In summary, we conclude that gas prices in Europe and Asia of $10-12/MMBtu in recent months reflect a relatively benign current market state, influenced by the continuing impact of warm weather, a modest recovery in Asian LNG demand, the continued availability of Russian pipeline gas and LNG, albeit at low levels, and European storage stocks that ended Q2 2023 around 20 Bcm high year-on-year. These positive factors have been tempered by curtailments in Norwegian pipeline supply due to maintenance and global LNG supply (as measured when regasified at LNG import terminals) not growing as quickly in the year-to-date as previously anticipated.
Looking ahead, while the rate of year-on-year growth in LNG supply may pick up, we could also see Chinese LNG imports begin to rise (as they had begun to do so in June).

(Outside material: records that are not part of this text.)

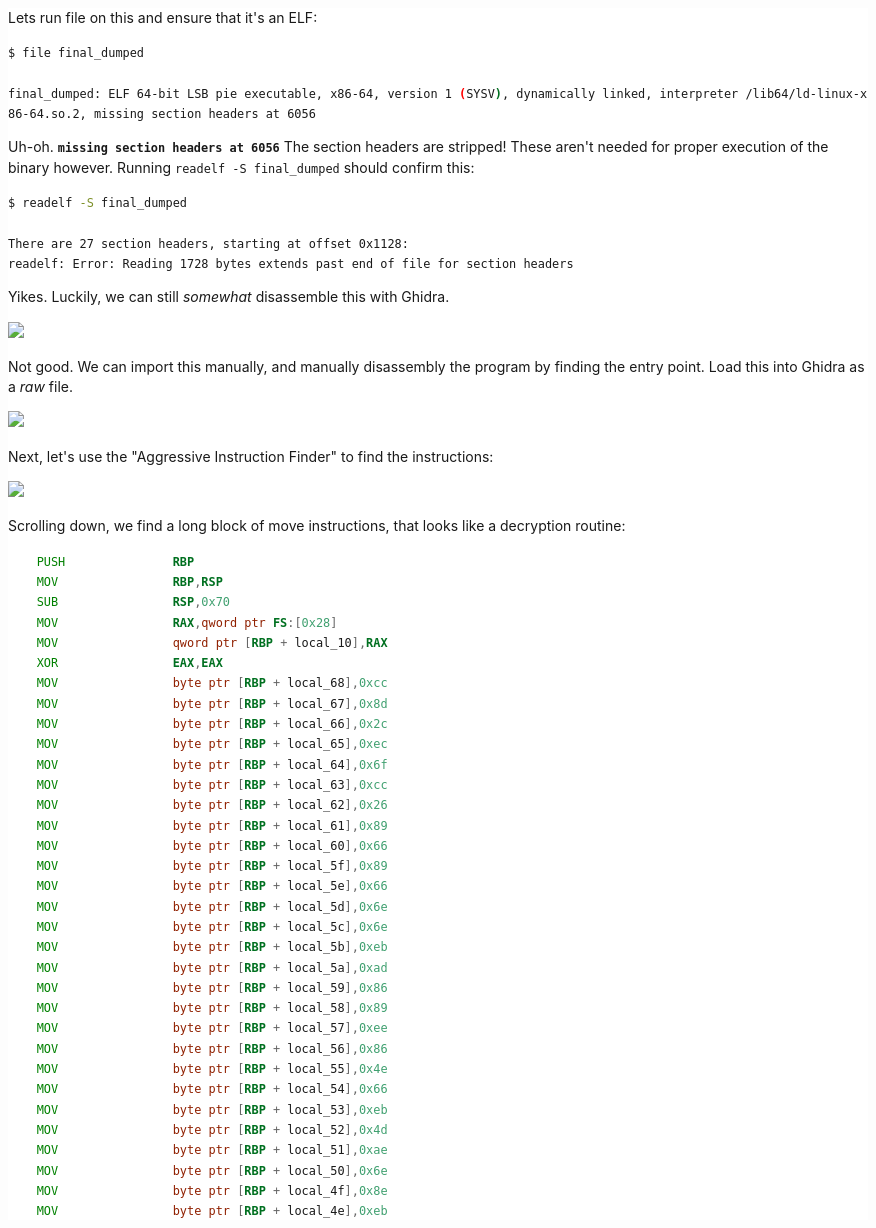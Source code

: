 Lets run file on this and ensure that it's an ELF:

```bash
$ file final_dumped 

final_dumped: ELF 64-bit LSB pie executable, x86-64, version 1 (SYSV), dynamically linked, interpreter /lib64/ld-linux-x86-64.so.2, missing section headers at 6056
```

Uh-oh. **`missing section headers at 6056`** The section headers are stripped! These aren't needed for proper execution of the binary however. Running `readelf -S final_dumped` should confirm this:

```bash
$ readelf -S final_dumped

There are 27 section headers, starting at offset 0x1128:
readelf: Error: Reading 1728 bytes extends past end of file for section headers
```

Yikes. Luckily, we can still *somewhat* disassemble this with Ghidra.

![](/bcw22-fileless/gdb-break-execve.png)

Not good. We can import this manually, and manually disassembly the program by finding the entry point. Load this into Ghidra as a *raw* file.

![](/bcw22-fileless/ghidra-raw-import.png)

Next, let's use the "Aggressive Instruction Finder" to find the instructions:

![](/bcw22-fileless/ghidra-aggressive.png)

Scrolling down, we find a long block of move instructions, that looks like a decryption routine:

```asm
    PUSH               RBP
    MOV                RBP,RSP
    SUB                RSP,0x70
    MOV                RAX,qword ptr FS:[0x28]
    MOV                qword ptr [RBP + local_10],RAX
    XOR                EAX,EAX
    MOV                byte ptr [RBP + local_68],0xcc
    MOV                byte ptr [RBP + local_67],0x8d
    MOV                byte ptr [RBP + local_66],0x2c
    MOV                byte ptr [RBP + local_65],0xec
    MOV                byte ptr [RBP + local_64],0x6f
    MOV                byte ptr [RBP + local_63],0xcc
    MOV                byte ptr [RBP + local_62],0x26
    MOV                byte ptr [RBP + local_61],0x89
    MOV                byte ptr [RBP + local_60],0x66
    MOV                byte ptr [RBP + local_5f],0x89
    MOV                byte ptr [RBP + local_5e],0x66
    MOV                byte ptr [RBP + local_5d],0x6e
    MOV                byte ptr [RBP + local_5c],0x6e
    MOV                byte ptr [RBP + local_5b],0xeb
    MOV                byte ptr [RBP + local_5a],0xad
    MOV                byte ptr [RBP + local_59],0x86
    MOV                byte ptr [RBP + local_58],0x89
    MOV                byte ptr [RBP + local_57],0xee
    MOV                byte ptr [RBP + local_56],0x86
    MOV                byte ptr [RBP + local_55],0x4e
    MOV                byte ptr [RBP + local_54],0x66
    MOV                byte ptr [RBP + local_53],0xeb
    MOV                byte ptr [RBP + local_52],0x4d
    MOV                byte ptr [RBP + local_51],0xae
    MOV                byte ptr [RBP + local_50],0x6e
    MOV                byte ptr [RBP + local_4f],0x8e
    MOV                byte ptr [RBP + local_4e],0xeb
```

In Europe, the current high storage stocks mean that even with injection rates lower than last year, we could still see storage being full before the start of the winter heating season, putting downward pressure on prices in late summer.

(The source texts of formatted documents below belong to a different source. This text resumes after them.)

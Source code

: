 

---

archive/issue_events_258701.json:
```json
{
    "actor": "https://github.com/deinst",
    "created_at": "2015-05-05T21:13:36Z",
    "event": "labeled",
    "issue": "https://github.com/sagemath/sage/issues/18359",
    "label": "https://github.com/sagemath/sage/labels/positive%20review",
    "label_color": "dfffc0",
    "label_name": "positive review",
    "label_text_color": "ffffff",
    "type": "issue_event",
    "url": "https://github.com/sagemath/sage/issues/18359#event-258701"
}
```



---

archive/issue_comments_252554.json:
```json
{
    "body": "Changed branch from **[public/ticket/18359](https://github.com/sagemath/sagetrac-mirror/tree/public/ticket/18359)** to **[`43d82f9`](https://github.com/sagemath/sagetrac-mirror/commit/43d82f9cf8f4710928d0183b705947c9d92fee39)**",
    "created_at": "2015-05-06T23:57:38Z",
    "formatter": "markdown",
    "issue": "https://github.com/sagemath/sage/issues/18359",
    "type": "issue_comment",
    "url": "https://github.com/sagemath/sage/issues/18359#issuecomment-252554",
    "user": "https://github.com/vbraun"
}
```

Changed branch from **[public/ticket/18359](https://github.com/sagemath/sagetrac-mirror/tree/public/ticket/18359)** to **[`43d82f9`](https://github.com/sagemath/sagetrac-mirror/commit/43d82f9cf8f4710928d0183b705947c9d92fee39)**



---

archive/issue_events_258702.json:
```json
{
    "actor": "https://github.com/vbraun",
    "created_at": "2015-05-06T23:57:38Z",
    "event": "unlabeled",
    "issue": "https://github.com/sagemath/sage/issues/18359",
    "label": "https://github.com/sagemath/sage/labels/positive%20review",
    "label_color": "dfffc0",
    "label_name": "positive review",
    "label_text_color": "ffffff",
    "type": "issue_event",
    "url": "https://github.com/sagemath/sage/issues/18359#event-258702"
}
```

Despite this relatively benign recent history and rest-of-summer outlook, the European market remains tight, with prices reacting to news that impacts expectations of supply. Looking ahead to winter, any surge in demand or unplanned curtailment of supply is likely to result in a sharp price reaction. As such, volatility is likely to remain the main feature of the market during the rest of 2023.
In addition to this market analysis, we include an essay on another interesting dynamic in the global LNG market, namely imports to South America. Ieda Gomes, a Senior Visiting Research Fellow at OIES, reviews the supply and demand balances in Brazil, Argentina and Chile over the past few years and highlights the dramatic swings in LNG imports that have been mainly caused by hydro availability but which have also resulted from the changing fortunes of gas production from the Vaca Muerta field in Argentina and from the gradual decline in gas supply from Bolivia. This latter trend could lead to more LNG imports in the short term, but increased indigenous supply in Argentina and Brazil, plus the completion of key pipeline infrastructure, could ease pressure in the medium term.